El aristócrata, investigado por estafa al Consistorio de Madrid, acusa a su exsocio
26 feb 2025 . Actualizado a las 05:00 h.El hijo menor del decimonoveno duque de Feria y de la modelo Naty Abascal, acusado de estafar en plena pandemia al Ayuntamiento de Madrid, reconoció ayer que no informó a este de que cobraría una comisión millonaria por la venta de mascarillas y responsabilizó de los hechos su exsocio Alberto Luceño. Notoriamente nervioso, el aristócrata Luis Medina declaró durante más de una hora como investigado ante al Audiencia Provincial en la sexta sesión del juicio a estos dos empresarios que, según el sumario, inflaron los precios de material sanitario hasta un 81 % y se embolsaron seis millones de euros en mordidas. «Con lo recibido, me di por satisfecho», repitió en varias ocasiones el marqués de Villalba, que restringió su participación a la de un simple «facilitador», tarea por la que cobró un millón de euros, con el que se compró un yate, bautizado como Feria y registrado en Gibraltar. «Mi papel era de facilitador porque puse en común a dos partes. No tuve el papel de Alberto [Luceño]. Mi labor fue de facilitador», insistió el imputado por estafa gravada y falsedad documental, delitos por los que la Fiscalía Anticorrupción solicita una pena de nueve años de cárcel.

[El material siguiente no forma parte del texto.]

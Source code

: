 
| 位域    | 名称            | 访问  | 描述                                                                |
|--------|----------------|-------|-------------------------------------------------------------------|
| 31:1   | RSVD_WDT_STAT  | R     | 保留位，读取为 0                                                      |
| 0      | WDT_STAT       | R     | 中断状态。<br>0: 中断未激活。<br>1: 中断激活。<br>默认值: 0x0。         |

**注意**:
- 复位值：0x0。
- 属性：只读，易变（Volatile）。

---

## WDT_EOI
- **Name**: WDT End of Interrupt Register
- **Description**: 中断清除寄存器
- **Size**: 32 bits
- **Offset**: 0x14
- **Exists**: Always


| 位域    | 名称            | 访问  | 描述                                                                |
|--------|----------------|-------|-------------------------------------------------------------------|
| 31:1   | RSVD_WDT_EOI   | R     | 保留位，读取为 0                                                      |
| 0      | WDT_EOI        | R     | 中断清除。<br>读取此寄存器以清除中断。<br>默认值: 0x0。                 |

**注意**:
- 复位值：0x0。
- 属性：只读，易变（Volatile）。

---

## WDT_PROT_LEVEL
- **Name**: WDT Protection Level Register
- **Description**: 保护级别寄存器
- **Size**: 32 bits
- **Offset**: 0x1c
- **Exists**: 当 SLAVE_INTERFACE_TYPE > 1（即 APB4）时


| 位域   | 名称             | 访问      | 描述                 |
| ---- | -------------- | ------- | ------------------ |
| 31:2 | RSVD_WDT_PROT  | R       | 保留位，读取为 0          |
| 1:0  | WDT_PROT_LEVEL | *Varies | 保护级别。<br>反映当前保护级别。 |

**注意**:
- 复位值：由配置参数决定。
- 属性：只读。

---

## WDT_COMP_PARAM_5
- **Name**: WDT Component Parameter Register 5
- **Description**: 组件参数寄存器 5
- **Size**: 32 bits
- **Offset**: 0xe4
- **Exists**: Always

Medina —que respondió a las preguntas del fiscal, de su abogado, José Antonio Choclán, y del letrado del Consistorio de Madrid, que ejerce la acusación particular— negó haber fijado el precio de las mascarillas; negó haber hablado con la empresa malaya Leno, que las suministró; y negó haber cobrado comisiones por su venta. «Eso se lo tendrá que preguntar a Luceño porque yo no participé», dijo, descargando casi toda la responsabilidad en su exsocio, que lo «ponía al día, pero muy brevemente» de la transacción.
Durante la vista, admitió que no advirtió a la entonces responsable de compras municipal, Elena Collado, de que iba a cobrar comisiones por la operación: «No hablamos de gratuidad de ningún tipo. No tenía obligación de decirlo y tampoco me lo preguntó». El noble dijo, además, no recordar quién lo había puesto en contacto con esta funcionaria, pese a que anteriormente había confirmado que habló con la directora de su antigua universidad y que esta le dio el teléfono del primo del alcalde.
El empresario señaló que no pactó las mordidas, sino que solo habló con su socio de «hipotéticas distribuciones de dinero» porque las comisiones no se podían conocer por anticipado. Aunque incidió en que su intención era «ayudar» y aportar su «granito de arena», en la Sala se escucharon unos audios en los que Medina habla de «la repolla» y «pelotazo» para referirse a varias operaciones.
Hacienda confirma el fraude
Este martes, también declaró una inspectora de la Agencia Tributaria que confirmó que Luceño incurrió en un fraude a Hacienda de 1,3 millones de euros en el 2020, al crear una sociedad, Takamaka, con la que reducir su tributación del 45 al 15 %. Este imputado, que afronta una petición de condena de quince años de cárcel por presunta estafa agravada, falsedad documental y fraude fiscal, debe declarar hoy ante la Audiencia Provincial de Madrid, que se prevé que, tras los informes finales, deje ya visto para sentencia este juicio por el caso de las mascarillas.